Seul le prononcé fait foi
Mesdames, Messieurs, chers amis,
Avec le Président de la République, je tenais à organiser ce Week-end
culturel à l’occasion du Sommet pour l’action sur l’IA.
Pour la première fois, la culture est un axe à part entière d’une
rencontre internationale sur ce sujet, et ce n’est pas qu’un symbole.
Car la France considère que l’IA est une véritable opportunité pour la culture, une opportunité inédite d'enrichissement, d'accessibilité et de diversité.
Il n’y a pas à opposer culture et innovation. Si l’on veut bien prendre un peu de recul, le progrès technologique a toujours ouvert de nouveaux horizons à la création, depuis l’invention de la peinture en tube qui a permis aux impressionnistes de peindre en plein air, jusqu’à l’apparition du cinématographe.
A ceux qui serait tentés par une posture de repli, nos artistes apportent déjà des démentis en actes et en création, comme en témoignent les expériences de Justine EMARD ou du collectif Obvious.
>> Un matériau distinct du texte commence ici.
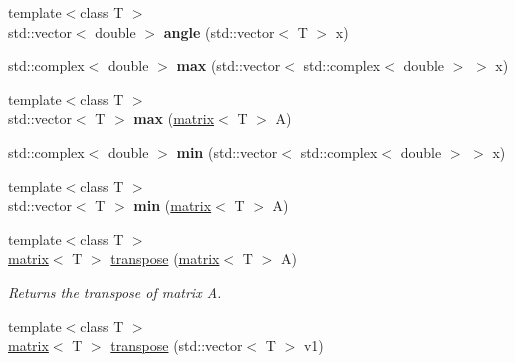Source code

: \begin{DoxyCompactItemize}
\item 
\hypertarget{namespacekeycpp_a13ee1c3dd9cbb21a325260188a7fa860}{{\footnotesize template$<$class T $>$ }\\std\-::vector$<$ double $>$ {\bfseries angle} (std\-::vector$<$ T $>$ x)}\label{namespacekeycpp_a13ee1c3dd9cbb21a325260188a7fa860}

\item 
\hypertarget{namespacekeycpp_a73269c9db9fe25412819858bd7048ae5}{std\-::complex$<$ double $>$ {\bfseries max} (std\-::vector$<$ std\-::complex$<$ double $>$ $>$ x)}\label{namespacekeycpp_a73269c9db9fe25412819858bd7048ae5}

\item 
\hypertarget{namespacekeycpp_aed77b31791ec78800e98ace1cbc3693d}{{\footnotesize template$<$class T $>$ }\\std\-::vector$<$ T $>$ {\bfseries max} (\hyperlink{classkeycpp_1_1matrix}{matrix}$<$ T $>$ A)}\label{namespacekeycpp_aed77b31791ec78800e98ace1cbc3693d}

\item 
\hypertarget{namespacekeycpp_ab7577228b38fa6a1911ac65fb80832f3}{std\-::complex$<$ double $>$ {\bfseries min} (std\-::vector$<$ std\-::complex$<$ double $>$ $>$ x)}\label{namespacekeycpp_ab7577228b38fa6a1911ac65fb80832f3}

\item 
\hypertarget{namespacekeycpp_a8d8183bfe936dc877f32f86a43daa1b4}{{\footnotesize template$<$class T $>$ }\\std\-::vector$<$ T $>$ {\bfseries min} (\hyperlink{classkeycpp_1_1matrix}{matrix}$<$ T $>$ A)}\label{namespacekeycpp_a8d8183bfe936dc877f32f86a43daa1b4}

\item 
\hypertarget{namespacekeycpp_ad68697505d1a1a85f30a18b0e9b0eb2f}{{\footnotesize template$<$class T $>$ }\\\hyperlink{classkeycpp_1_1matrix}{matrix}$<$ T $>$ \hyperlink{namespacekeycpp_ad68697505d1a1a85f30a18b0e9b0eb2f}{transpose} (\hyperlink{classkeycpp_1_1matrix}{matrix}$<$ T $>$ A)}\label{namespacekeycpp_ad68697505d1a1a85f30a18b0e9b0eb2f}

\begin{DoxyCompactList}\small\item\em Returns the transpose of matrix A. \end{DoxyCompactList}\item 
\hypertarget{namespacekeycpp_aa148d677899a0da5ab14edfc5057a97b}{{\footnotesize template$<$class T $>$ }\\\hyperlink{classkeycpp_1_1matrix}{matrix}$<$ T $>$ \hyperlink{namespacekeycpp_aa148d677899a0da5ab14edfc5057a97b}{transpose} (std\-::vector$<$ T $>$ v1)}\label{namespacekeycpp_aa148d677899a0da5ab14edfc5057a97b}


\end{DoxyCompactItemize}
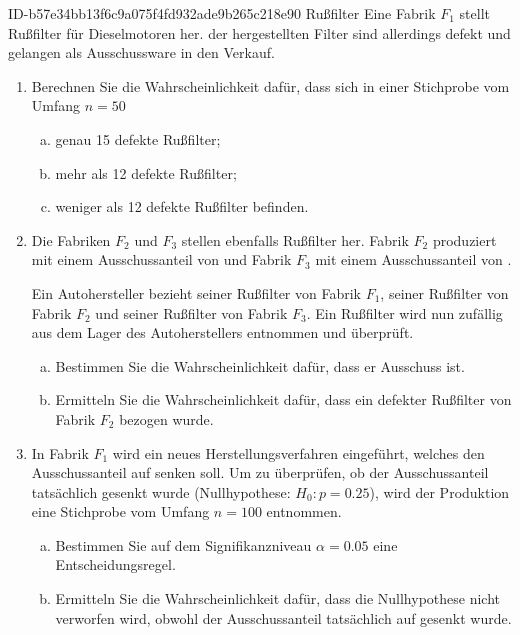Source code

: \begin{exercise}
      {ID-b57e34bb13f6c9a075f4fd932ade9b265c218e90}
      {Rußfilter}
  \ifproblem\problem
    Eine Fabrik $F_{1}$ stellt Rußfilter für Dieselmotoren her.
     der hergestellten Filter sind allerdings defekt und
    gelangen als Ausschussware in den Verkauf.
    \begin{enumerate}[1)]
      \item Berechnen Sie die Wahrscheinlichkeit dafür, dass sich
            in einer Stichprobe vom Umfang $n=50$
            \begin{enumerate}[a)]
              \item genau 15 defekte Rußfilter;
              \item mehr als 12 defekte Rußfilter;
              \item weniger als 12 defekte Rußfilter befinden.
            \end{enumerate}
      \item Die Fabriken $F_{2}$ und $F_{3}$ stellen ebenfalls
            Rußfilter her. Fabrik $F_{2}$ produziert mit einem
            Ausschussanteil von  und Fabrik $F_{3}$ mit
            einem Ausschussanteil von .\par
            Ein Autohersteller bezieht  seiner Rußfilter
            von Fabrik $F_{1}$,  seiner Rußfilter von
            Fabrik $F_{2}$ und  seiner Rußfilter von
            Fabrik $F_{3}$. Ein Rußfilter wird nun zufällig aus
            dem Lager des Autoherstellers entnommen und überprüft.
            \begin{enumerate}[a)]
              \item Bestimmen Sie die Wahrscheinlichkeit dafür,
                    dass er Ausschuss ist.
              \item Ermitteln Sie die Wahrscheinlichkeit dafür,
                    dass ein defekter Rußfilter von Fabrik $F_{2}$
                    bezogen wurde.
            \end{enumerate}
      \item In Fabrik $F_{1}$ wird ein neues Herstellungsverfahren
            eingeführt, welches den Ausschussanteil auf 
            senken soll. Um zu überprüfen, ob der Ausschuss\-anteil
            tatsächlich gesenkt wurde (Nullhypothese: $H_{0}:p=\num{0.25}$),
            wird der Produktion eine Stichprobe vom Umfang $n=100$
            entnommen.
            \begin{enumerate}[a)]
              \item Bestimmen Sie auf dem Signifikanzniveau $\alpha=\num{0.05}$
                    eine Entscheidungsregel.
              \item Ermitteln Sie die Wahrscheinlichkeit dafür,
                    dass die Nullhypothese nicht verworfen wird,
                    obwohl der Ausschussanteil tatsächlich auf 
                    gesenkt wurde.
            \end{enumerate}
    \end{enumerate}
  \fi
\end{exercise}
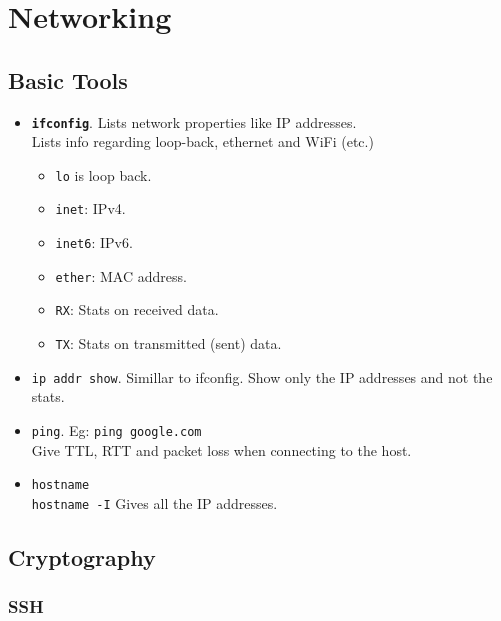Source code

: \section{Networking}

\subsection{Basic Tools}

\begin{itemize}
\item \textbf{\texttt{ifconfig}}. Lists network properties like IP addresses.\\
        Lists info regarding loop-back, ethernet and WiFi (etc.)\\
        \begin{itemize}
        \item \texttt{lo} is loop back.\\
        \item \texttt{inet}: IPv4.\\
        \item \texttt{inet6}: IPv6.\\
        \item \texttt{ether}: MAC address.\\
        \item \texttt{RX}: Stats on received data.\\
        \item \texttt{TX}: Stats on transmitted (sent) data.\\
        \end{itemize}
\item \texttt{ip addr show}. Simillar to ifconfig. Show only the IP addresses and not the stats.
\item \texttt{ping}. Eg: \texttt{ping google.com}\\
        Give TTL, RTT and packet loss when connecting to the host.\\
\item \texttt{hostname}\\
        \texttt{hostname -I} Gives all the IP addresses.\\
\end{itemize}


\subsection{Cryptography}

\subsubsection{SSH}

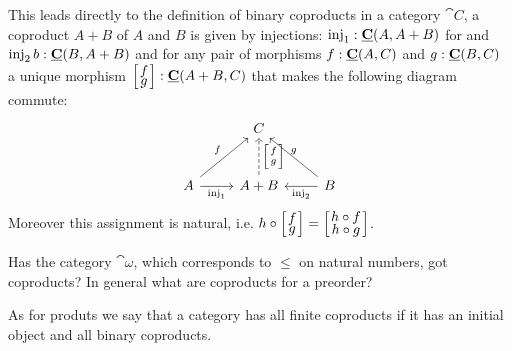 This leads directly to the definition of binary coproducts in a category $\cat{C}$, a coproduct $A+B$ of $A$ and $B$ is given by injections:
$\mathrm{inj}_1 : \underline{\mathbf{C}}(A,A+B)$ for and $\mathrm{inj}_2\,b : \underline{\mathbf{C}}(B,A+B)$ and for any pair of morphisms $f : \underline{\mathbf{C}}(A,C)$ and 
$g : \underline{\mathbf{C}}(B,C)$ a unique morphism $\case{f}{g} : \homC{C}{A+B}{C}$ that makes the following diagram commute:
\[\begin{tikzcd}[row sep=large]
& C \\
A \arrow[r,"\inj_1" below] \arrow[ur,"f"] & A + B \arrow[u,dashrightarrow,"\case{f}{g}" right] & B \arrow[l,"\inj_2"] \arrow[ul,"g" above]
\end{tikzcd}\]
Moreover this assignment is natural, i.e. $h \circ \case{f}{g} = \case{h\circ f}{h\circ g}$.

\begin{question}
  Has the category $\cat{\omega}$, which corresponds to $\leq$ on natural numbers, got coproducts? In general what are coproducts for a preorder?
\end{question}

As for produts we say that a category has all finite coproducts if it has an initial object and all binary coproducts.

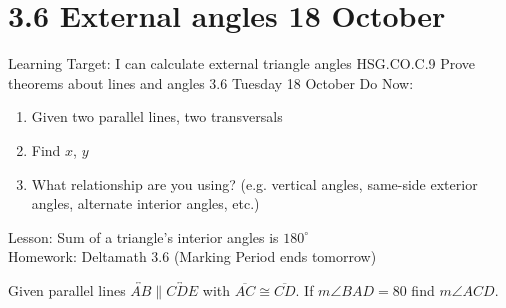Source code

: \section{3.6 External angles \hfill 18 October}
\begin{frame}{Learning Target: I can calculate external triangle angles}
  {HSG.CO.C.9 Prove theorems about lines and angles  \hfill \alert{3.6 Tuesday 18 October}}
  Do Now: 
  \begin{multicols}{2}
    \begin{enumerate}
      \item Given two parallel lines, two transversals
      \item Find $x$, $y$
      \item What relationship are you using? (e.g. vertical angles, same-side exterior angles, alternate interior angles, etc.)
    \end{enumerate}
  \end{multicols}
  Lesson: Sum of a triangle's interior angles is $180^\circ$ \\[0.25cm]
  Homework: Deltamath 3.6 (Marking Period ends tomorrow)
\end{frame}


\begin{frame}
    Given parallel lines $\overleftrightarrow{AB} \parallel \overleftrightarrow{CDE}$ with $\overline{AC} \cong \overline{CD}$. If $m\angle BAD=80$ find $m\angle ACD$.
  \begin{flushright}
  \end{flushright} \vspace{1cm}
  \end{frame}

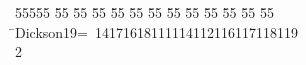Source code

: %
%
\begin{tabbing}
55555 \= 55 \= 55 \= 55 \= 55 \= 55 \= 55 \= 55 \= 55 \= 55 \= 55 \= 55 \= 55 \= \>Dickson19=\ 14171618111114112116117118119\ \\[0pt]
2\>\end{tabbing}

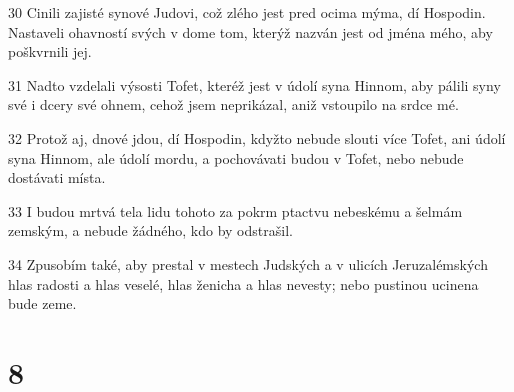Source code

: \par 30 Cinili zajisté synové Judovi, což zlého jest pred ocima mýma, dí Hospodin. Nastaveli ohavností svých v dome tom, kterýž nazván jest od jména mého, aby poškvrnili jej.
\par 31 Nadto vzdelali výsosti Tofet, kteréž jest v údolí syna Hinnom, aby pálili syny své i dcery své ohnem, cehož jsem neprikázal, aniž vstoupilo na srdce mé.
\par 32 Protož aj, dnové jdou, dí Hospodin, kdyžto nebude slouti více Tofet, ani údolí syna Hinnom, ale údolí mordu, a pochovávati budou v Tofet, nebo nebude dostávati místa.
\par 33 I budou mrtvá tela lidu tohoto za pokrm ptactvu nebeskému a šelmám zemským, a nebude žádného, kdo by odstrašil.
\par 34 Zpusobím také, aby prestal v mestech Judských a v ulicích Jeruzalémských hlas radosti a hlas veselé, hlas ženicha a hlas nevesty; nebo pustinou ucinena bude zeme.

\chapter{8}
L’IA, c’est aussi un incroyable potentiel pour la diffusion et l’accessibilité des publics. Je pense par exemple aux algorithmes de recommandation, sur le modèle d’Ask Mona, ou à tout ce qui est fait ici même, à la Bibliothèque nationale de France, pour la valorisation de nos patrimoines numérisés sur Gallica.
Pour profiter de toutes les potentialités de l’IA, les opérateurs du ministère ont un rôle décisif à jouer. Ils détiennent des corpus culturels d'une richesse inestimable, essentiels pour entraîner les systèmes d’intelligence artificielle. Sans ces ressources, ces technologies risquent de se développer en ignorant des pans entiers de notre patrimoine et de notre identité. Il est donc impératif de s’appuyer sur ces fonds culturels pour garantir que l’IA reflète fidèlement la réalité de la culture française et la diversité de nos langues. Certains se sont déjà lancé dans l’aventure, notamment la BnF, encore une fois, aux côtés de l’INA, au sein du consortium ARGIMI.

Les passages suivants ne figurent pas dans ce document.